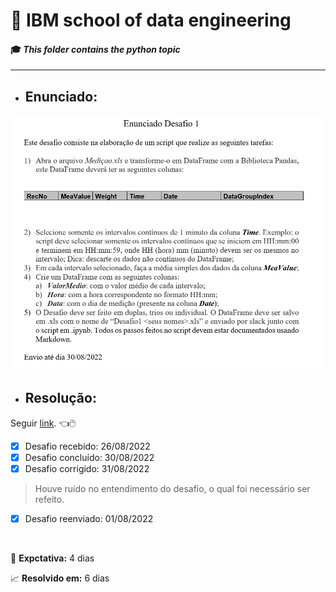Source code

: # :robot: IBM school of data engineering 
#### :mortar_board: *This folder contains the python topic*

***

* ## Enunciado:
![enunciado](./images/enunciado.png)

* ## Resolução:
Seguir [link](./resolucao/). :point_left::computer_mouse:

- [x] Desafio recebido: 26/08/2022
- [x] Desafio concluído: 30/08/2022
- [x] Desafio corrigido: 31/08/2022
> Houve ruído no entendimento do desafio, o qual foi necessário ser refeito.
- [x] Desafio reenviado: 01/08/2022

<br>

:date: **Expctativa:** 4 dias

:chart_with_upwards_trend: **Resolvido em:** 6 dias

EXERCISE: Return every entry above word for word, and include no images.

ANSWER TO THE EXERCISE:
Source code

: # :robot: IBM school of data engineering 
#### :mortar_board: *This folder contains the python topic*

***

* ## Enunciado:
![enunciado](./images/enunciado.png)

* ## Resolução:
Seguir [link](./resolucao/). :point_left::computer_mouse:

- [x] Desafio recebido: 26/08/2022
- [x] Desafio concluído: 30/08/2022
- [x] Desafio corrigido: 31/08/2022
> Houve ruído no entendimento do desafio, o qual foi necessário ser refeito.
- [x] Desafio reenviado: 01/08/2022

<br>

:date: **Expctativa:** 4 dias

:chart_with_upwards_trend: **Resolvido em:** 6 dias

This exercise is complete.